Anyone who wants to understand or illustrate
the differences, try to write an XML editor
that uses a relational database to populate a
treeview based on a related table that contains
the type definition information. After this,
the DOM is seen as a really really nice thing
to have. It is very hard to do this with
recordsets precisely because the order isn't
known, so one punts to keeping a morphology
as a field to keep up with current position.
Madness follows quickly usually as one tries
to walk out the pseudo-tree.
There were some papers published on this
in the auto industry in the early nineties.

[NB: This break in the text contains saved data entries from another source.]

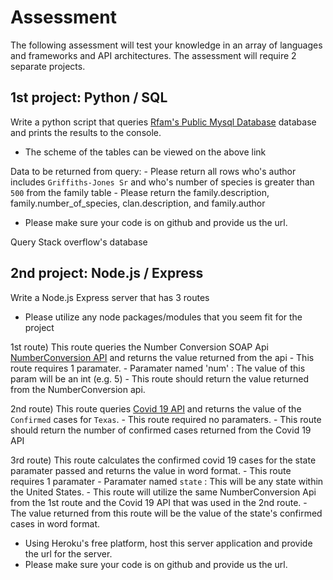 # Assessment

The following assessment will test your knowledge in an array of languages and frameworks and API architectures.
The assessment will require 2 separate projects.

## 1st project: Python / SQL

Write a python script that queries [Rfam's Public Mysql Database](https://docs.rfam.org/en/latest/database.html) database and prints the results to the console.

- The scheme of the tables can be viewed on the above link

Data to be returned from query:
    - Please return all rows who's author includes `Griffiths-Jones Sr` and who's number of species is greater than `500` from the family table
    - Please return the family.description, family.number_of_species, clan.description, and family.author 

- Please make sure your code is on github and provide us the url. 

Query Stack overflow's database

## 2nd project: Node.js / Express

Write a Node.js Express server that has 3 routes

- Please utilize any node packages/modules that you seem fit for the project

1st route) This route queries the Number Conversion SOAP Api [NumberConversion API](https://www.dataaccess.com/webservicesserver/NumberConversion.wso?op=NumberToWords) and returns the value returned from the api
    - This route requires 1 paramater.
        - Paramater named 'num' : The value of this param will be an int (e.g. 5)
    - This route should return the value returned from the NumberConversion api.

2nd route) This route queries [Covid 19 API](https://github.com/M-Media-Group/Covid-19-API) and returns the value of the `Confirmed` cases for `Texas`.
    - This route required no paramaters.
    - This route should return the number of confirmed cases returned from the Covid 19 API

3rd route) This route calculates the confirmed covid 19 cases for the state paramater passed and returns the value in word format.
    - This route requires 1 paramater
        - Paramater named `state` : This will be any state within the United States.
    - This route will utilize the same NumberConversion Api from the 1st route and the Covid 19 API that was used in the 2nd route.
    - The value returned from this route will be the value of the state's confirmed cases in word format. 

- Using Heroku's free platform, host this server application and provide the url for the server.
- Please make sure your code is on github and provide us the url.
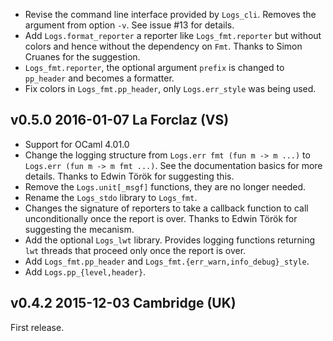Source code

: 

* Revise the command line interface provided by `Logs_cli`. Removes
  the argument from option `-v`. See issue #13 for details.
* Add `Logs.format_reporter` a reporter like `Logs_fmt.reporter`
  but without colors and hence without the dependency on `Fmt`.
  Thanks to Simon Cruanes for the suggestion.
* `Logs_fmt.reporter`, the optional argument `prefix` is changed
  to `pp_header` and becomes a formatter.
* Fix colors in `Logs_fmt.pp_header`, only `Logs.err_style` was
  being used.


v0.5.0 2016-01-07 La Forclaz (VS)
---------------------------------

* Support for OCaml 4.01.0
* Change the logging structure from `Logs.err fmt (fun m -> m ...)`
  to `Logs.err (fun m -> m fmt ...)`. See the documentation basics
  for more details. Thanks to Edwin Török for suggesting this.
* Remove the `Logs.unit[_msgf]` functions, they are no longer needed.
* Rename the `Logs_stdo` library to `Logs_fmt`.
* Changes the signature of reporters to take a callback function to
  call unconditionally once the report is over. Thanks to Edwin Török
  for suggesting the mecanism.
* Add the optional `Logs_lwt` library. Provides logging functions
  returning `lwt` threads that proceed only once the report is over.
* Add `Logs_fmt.pp_header` and `Logs_fmt.{err_warn,info_debug}_style`.
* Add `Logs.pp_{level,header}`.


v0.4.2 2015-12-03 Cambridge (UK)
--------------------------------

First release.
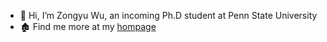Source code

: - 👋 Hi, I’m Zongyu Wu, an incoming Ph.D student at Penn State University
- 🏚️ Find me more at my [hompage](wzongyu.github.io)

<!---
wzongyu/wzongyu is a  special ✨ repository because its `README.md` (this file) appears on your GitHub profile.
You can click the Preview link to take a look at your changes.
--->
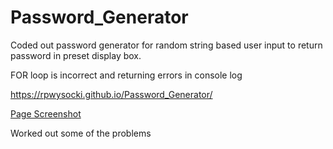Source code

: # Password_Generator

Coded out password generator for random string based user input to return password in preset display box.

FOR loop is incorrect and returning errors in console log

https://rpwysocki.github.io/Password_Generator/

[Page Screenshot](./Screenshot/Passwrod.jpg)

Worked out some of the problems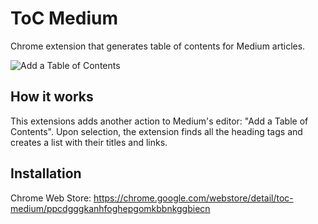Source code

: # ToC Medium

Chrome extension that generates table of contents for Medium articles.

![Add a Table of Contents](https://lh3.googleusercontent.com/qIvOYlQICDIy6xsmj80Mb45bHB-LriMPezywcuvYG-a4lE2SjSQa50BOUNl_Mn_vsR7s0XEZeQ=w640-h400-e365)

## How it works

This extensions adds another action to Medium's editor: "Add a Table of Contents".
Upon selection, the extension finds all the heading tags and creates a list with their titles and links.

## Installation

Chrome Web Store: https://chrome.google.com/webstore/detail/toc-medium/ppcdgggkanhfoghepgomkbbnkggbiecn
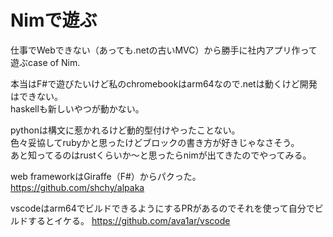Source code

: # Nimで遊ぶ

仕事でWebできない（あっても.netの古いMVC）から勝手に社内アプリ作って遊ぶcase of Nim.  

本当はF#で遊びたいけど私のchromebookはarm64なので.netは動くけど開発はできない。  
haskellも新しいやつが動かない。  

pythonは構文に惹かれるけど動的型付けやったことない。  
色々妥協してrubyかと思ったけどブロックの書き方が好きじゃなさそう。  
あと知ってるのはrustくらいか〜と思ったらnimが出てきたのでやってみる。  

web frameworkはGiraffe（F#）からパクった。
https://github.com/shchy/alpaka

vscodeはarm64でビルドできるようにするPRがあるのでそれを使って自分でビルドするとイケる。
https://github.com/ava1ar/vscode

I can't remember the fellow's name but he
advocated precisely such a system in which
one stored strucuture names such as chapter,
section, etc in the record. It had a big
following at TechDoc Winter 92. As I recall,
Goldfarb counterpublished information showing
precisely how brittle the system would be.
I tried it myself using namespaces and
the definition table trick. Madness but
an excellent experiment mainly because,
I won't do that again. :-)
Len Bullard
Intergraph Public Safety
clbullar@ingr.com
http://www.mp3.com/LenBullard
Ekam sat.h, Vipraah bahudhaa vadanti.
Daamyata. Datta. Dayadhvam.h
-----Original Message-----
From: Tim Bray [mailto:tbray@textuality.com]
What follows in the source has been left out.